= Material for the task =
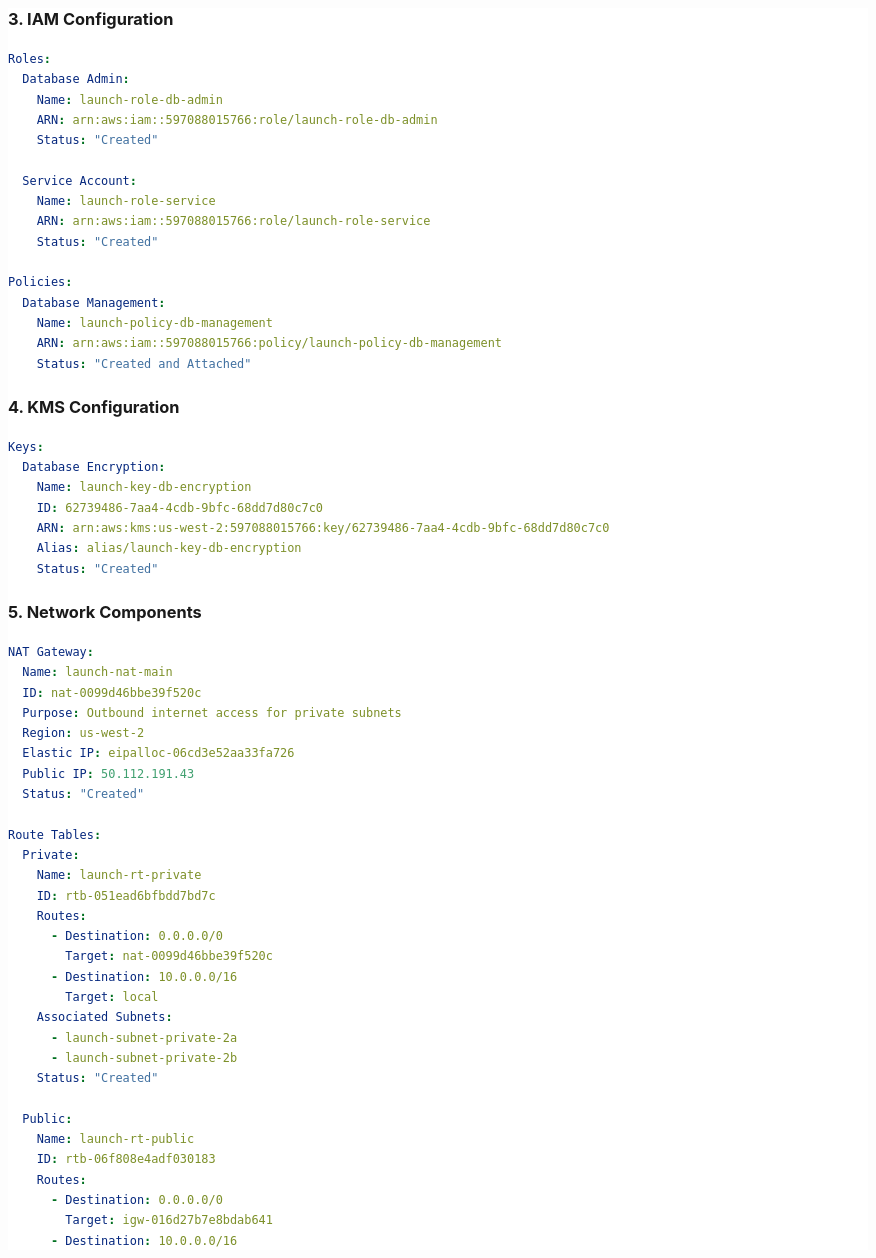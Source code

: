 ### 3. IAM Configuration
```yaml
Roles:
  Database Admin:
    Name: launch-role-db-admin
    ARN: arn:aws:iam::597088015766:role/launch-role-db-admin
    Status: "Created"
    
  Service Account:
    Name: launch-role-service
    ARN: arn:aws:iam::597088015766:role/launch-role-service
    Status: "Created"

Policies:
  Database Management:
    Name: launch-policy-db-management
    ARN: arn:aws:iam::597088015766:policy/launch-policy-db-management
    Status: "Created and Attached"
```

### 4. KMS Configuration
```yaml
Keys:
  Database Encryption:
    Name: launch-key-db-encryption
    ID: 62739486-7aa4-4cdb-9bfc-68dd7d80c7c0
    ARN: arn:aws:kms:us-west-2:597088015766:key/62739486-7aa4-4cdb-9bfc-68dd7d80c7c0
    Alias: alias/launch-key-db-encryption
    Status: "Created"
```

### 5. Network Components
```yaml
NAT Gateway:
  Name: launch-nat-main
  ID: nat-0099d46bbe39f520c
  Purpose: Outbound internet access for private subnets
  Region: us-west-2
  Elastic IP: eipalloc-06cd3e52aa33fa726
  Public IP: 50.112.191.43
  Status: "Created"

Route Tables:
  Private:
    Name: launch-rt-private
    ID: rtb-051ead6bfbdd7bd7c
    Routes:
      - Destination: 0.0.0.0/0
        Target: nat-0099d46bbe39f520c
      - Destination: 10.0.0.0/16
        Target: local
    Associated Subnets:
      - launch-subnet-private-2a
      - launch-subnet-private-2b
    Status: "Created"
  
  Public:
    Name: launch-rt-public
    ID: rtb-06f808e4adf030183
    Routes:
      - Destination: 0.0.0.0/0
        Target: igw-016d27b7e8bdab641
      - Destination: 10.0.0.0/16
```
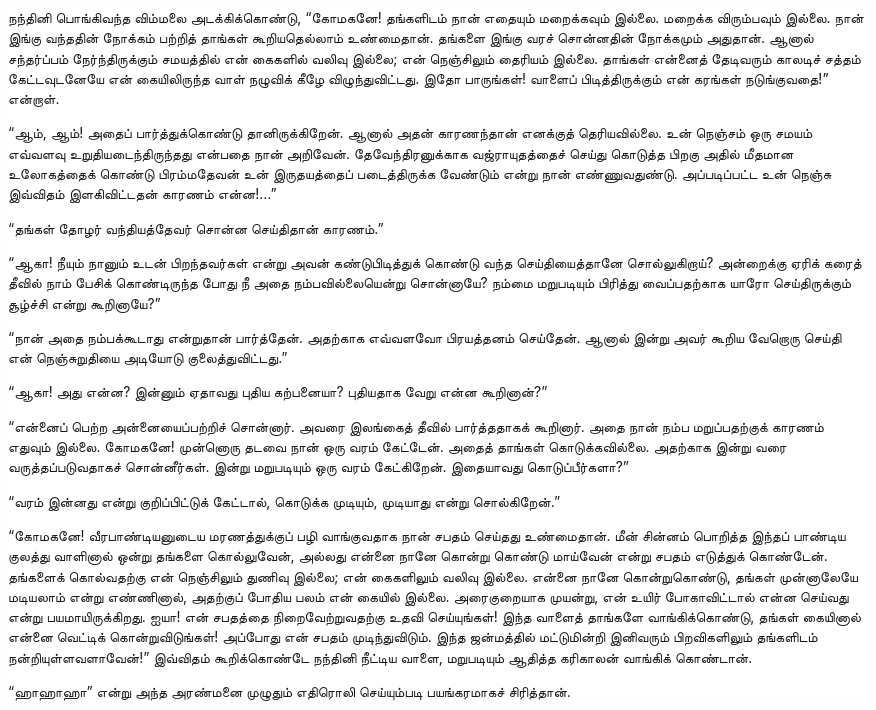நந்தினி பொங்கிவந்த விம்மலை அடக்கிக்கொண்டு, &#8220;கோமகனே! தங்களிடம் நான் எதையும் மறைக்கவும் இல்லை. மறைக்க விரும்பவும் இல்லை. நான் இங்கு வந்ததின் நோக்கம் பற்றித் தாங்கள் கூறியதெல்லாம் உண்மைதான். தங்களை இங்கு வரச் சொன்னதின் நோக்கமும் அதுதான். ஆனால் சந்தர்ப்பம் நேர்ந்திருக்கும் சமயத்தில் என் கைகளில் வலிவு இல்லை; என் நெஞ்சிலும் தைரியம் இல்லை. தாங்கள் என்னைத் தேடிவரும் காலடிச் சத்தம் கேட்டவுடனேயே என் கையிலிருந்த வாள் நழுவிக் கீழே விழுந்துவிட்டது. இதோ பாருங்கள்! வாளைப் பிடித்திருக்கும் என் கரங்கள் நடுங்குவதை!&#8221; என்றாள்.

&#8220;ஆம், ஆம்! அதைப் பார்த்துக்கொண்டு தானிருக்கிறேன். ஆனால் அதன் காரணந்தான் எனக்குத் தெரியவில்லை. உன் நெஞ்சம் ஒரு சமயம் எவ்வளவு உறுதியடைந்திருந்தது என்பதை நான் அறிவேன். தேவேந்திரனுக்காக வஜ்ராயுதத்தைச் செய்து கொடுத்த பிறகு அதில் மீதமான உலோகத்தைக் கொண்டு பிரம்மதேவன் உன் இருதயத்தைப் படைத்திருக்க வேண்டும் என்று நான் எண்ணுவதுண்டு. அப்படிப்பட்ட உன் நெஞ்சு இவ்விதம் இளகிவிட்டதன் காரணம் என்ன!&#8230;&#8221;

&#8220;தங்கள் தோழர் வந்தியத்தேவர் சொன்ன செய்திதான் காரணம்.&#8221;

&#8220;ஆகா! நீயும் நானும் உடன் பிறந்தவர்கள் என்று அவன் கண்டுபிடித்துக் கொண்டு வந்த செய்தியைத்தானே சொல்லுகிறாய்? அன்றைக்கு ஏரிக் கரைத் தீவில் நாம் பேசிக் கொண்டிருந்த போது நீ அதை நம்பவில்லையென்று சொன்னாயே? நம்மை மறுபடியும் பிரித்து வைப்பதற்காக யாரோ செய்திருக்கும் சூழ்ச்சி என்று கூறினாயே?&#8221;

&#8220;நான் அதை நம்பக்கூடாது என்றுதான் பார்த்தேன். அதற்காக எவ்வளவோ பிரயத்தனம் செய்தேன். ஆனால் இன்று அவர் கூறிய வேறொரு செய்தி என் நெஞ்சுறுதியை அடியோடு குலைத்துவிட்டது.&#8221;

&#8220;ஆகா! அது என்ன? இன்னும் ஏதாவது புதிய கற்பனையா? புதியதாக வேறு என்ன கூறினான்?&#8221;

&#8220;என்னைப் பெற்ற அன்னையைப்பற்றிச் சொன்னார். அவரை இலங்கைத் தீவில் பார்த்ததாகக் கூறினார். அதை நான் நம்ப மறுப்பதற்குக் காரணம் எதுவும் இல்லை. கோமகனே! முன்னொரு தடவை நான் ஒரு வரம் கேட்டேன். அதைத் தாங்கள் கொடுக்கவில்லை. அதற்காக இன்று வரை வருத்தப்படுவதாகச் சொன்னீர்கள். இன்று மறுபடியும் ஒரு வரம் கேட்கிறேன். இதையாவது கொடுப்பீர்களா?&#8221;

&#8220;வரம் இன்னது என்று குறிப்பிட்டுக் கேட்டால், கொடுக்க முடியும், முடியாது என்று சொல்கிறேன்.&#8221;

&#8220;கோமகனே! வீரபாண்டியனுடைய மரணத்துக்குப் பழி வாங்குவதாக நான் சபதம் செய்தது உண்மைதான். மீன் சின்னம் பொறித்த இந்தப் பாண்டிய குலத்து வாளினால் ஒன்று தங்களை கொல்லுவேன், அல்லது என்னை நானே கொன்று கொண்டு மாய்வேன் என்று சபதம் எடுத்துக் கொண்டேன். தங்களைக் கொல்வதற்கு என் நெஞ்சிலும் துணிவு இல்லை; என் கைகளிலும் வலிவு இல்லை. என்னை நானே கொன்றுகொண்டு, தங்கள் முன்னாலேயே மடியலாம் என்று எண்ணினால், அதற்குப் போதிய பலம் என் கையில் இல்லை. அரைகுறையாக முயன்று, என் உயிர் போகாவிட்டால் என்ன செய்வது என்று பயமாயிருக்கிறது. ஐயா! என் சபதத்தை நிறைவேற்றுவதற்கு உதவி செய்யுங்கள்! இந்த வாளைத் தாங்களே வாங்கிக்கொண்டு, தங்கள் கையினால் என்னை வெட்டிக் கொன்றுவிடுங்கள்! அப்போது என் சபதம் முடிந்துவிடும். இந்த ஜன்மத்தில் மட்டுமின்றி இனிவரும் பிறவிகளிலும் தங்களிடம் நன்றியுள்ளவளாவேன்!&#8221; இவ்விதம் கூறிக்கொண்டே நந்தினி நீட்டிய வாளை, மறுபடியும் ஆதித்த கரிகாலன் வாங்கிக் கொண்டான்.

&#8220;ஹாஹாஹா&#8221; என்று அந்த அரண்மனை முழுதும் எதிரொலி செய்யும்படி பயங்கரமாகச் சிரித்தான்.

---

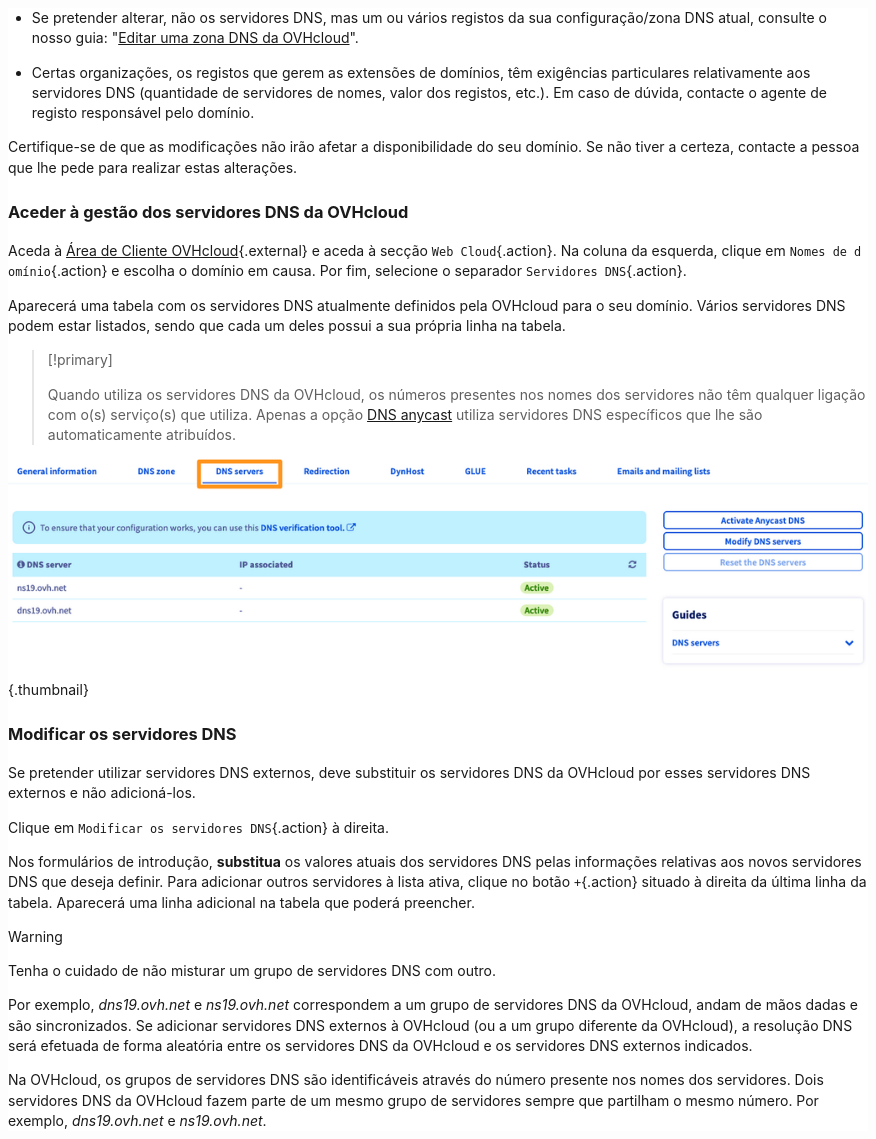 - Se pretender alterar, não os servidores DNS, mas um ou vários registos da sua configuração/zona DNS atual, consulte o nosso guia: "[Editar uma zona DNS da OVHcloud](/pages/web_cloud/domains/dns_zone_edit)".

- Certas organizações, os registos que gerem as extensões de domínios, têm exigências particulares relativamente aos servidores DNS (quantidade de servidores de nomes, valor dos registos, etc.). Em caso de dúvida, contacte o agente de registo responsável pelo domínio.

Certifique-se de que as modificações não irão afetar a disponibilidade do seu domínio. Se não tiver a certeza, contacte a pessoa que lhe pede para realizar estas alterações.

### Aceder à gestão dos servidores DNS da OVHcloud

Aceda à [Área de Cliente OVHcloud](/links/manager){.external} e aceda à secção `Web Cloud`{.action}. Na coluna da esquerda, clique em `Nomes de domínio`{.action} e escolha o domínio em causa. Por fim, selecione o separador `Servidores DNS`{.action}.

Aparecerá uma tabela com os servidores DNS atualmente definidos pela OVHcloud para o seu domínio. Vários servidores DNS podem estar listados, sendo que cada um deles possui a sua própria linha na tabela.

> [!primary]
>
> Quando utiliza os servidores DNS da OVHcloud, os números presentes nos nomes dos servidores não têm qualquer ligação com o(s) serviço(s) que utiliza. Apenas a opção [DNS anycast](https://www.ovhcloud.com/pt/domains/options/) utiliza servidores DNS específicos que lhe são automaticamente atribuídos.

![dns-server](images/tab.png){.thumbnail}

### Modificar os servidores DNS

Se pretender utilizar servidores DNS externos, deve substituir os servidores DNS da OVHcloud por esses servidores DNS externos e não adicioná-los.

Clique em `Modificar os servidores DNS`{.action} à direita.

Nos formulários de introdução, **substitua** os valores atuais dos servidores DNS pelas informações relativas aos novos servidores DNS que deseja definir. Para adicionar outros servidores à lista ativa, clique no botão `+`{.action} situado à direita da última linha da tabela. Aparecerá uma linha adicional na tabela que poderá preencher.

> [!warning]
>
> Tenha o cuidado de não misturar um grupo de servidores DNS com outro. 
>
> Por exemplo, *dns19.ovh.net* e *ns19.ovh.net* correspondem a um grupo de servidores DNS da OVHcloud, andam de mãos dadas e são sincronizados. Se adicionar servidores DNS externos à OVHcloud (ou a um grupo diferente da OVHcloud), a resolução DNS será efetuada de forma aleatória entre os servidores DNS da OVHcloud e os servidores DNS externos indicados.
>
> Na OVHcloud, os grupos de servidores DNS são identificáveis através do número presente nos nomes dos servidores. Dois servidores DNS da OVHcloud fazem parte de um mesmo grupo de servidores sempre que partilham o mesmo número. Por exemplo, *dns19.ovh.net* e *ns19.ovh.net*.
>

==

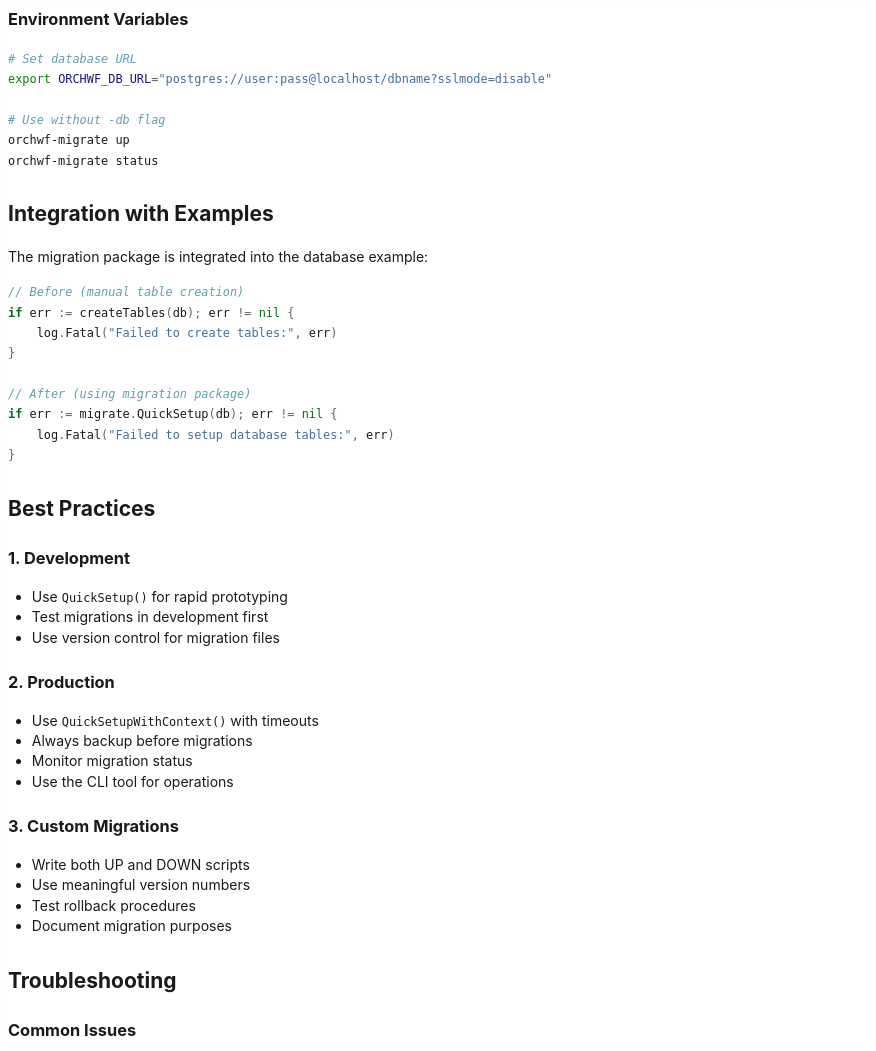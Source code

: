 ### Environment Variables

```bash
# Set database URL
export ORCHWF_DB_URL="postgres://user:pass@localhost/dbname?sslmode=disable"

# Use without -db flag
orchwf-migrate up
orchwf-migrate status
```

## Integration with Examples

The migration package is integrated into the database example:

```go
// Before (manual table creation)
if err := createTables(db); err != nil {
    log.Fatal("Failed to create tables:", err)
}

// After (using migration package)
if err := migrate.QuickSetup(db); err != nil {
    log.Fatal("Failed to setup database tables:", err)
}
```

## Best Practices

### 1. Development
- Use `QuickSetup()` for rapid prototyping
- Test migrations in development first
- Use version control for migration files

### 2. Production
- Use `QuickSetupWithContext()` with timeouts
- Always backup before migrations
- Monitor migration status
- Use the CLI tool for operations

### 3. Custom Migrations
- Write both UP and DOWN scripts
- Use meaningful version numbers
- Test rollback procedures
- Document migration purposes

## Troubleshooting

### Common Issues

= Task statement =
Go through the material above and output exactly the lines from the one containing "### Aceder à" through the one containing "Aceda à [Área".

= Answer section =
### Aceder à gestão dos servidores DNS da OVHcloud

Aceda à [Área de Cliente OVHcloud](/links/manager){.external} e aceda à secção `Web Cloud`{.action}. Na coluna da esquerda, clique em `Nomes de domínio`{.action} e escolha o domínio em causa. Por fim, selecione o separador `Servidores DNS`{.action}.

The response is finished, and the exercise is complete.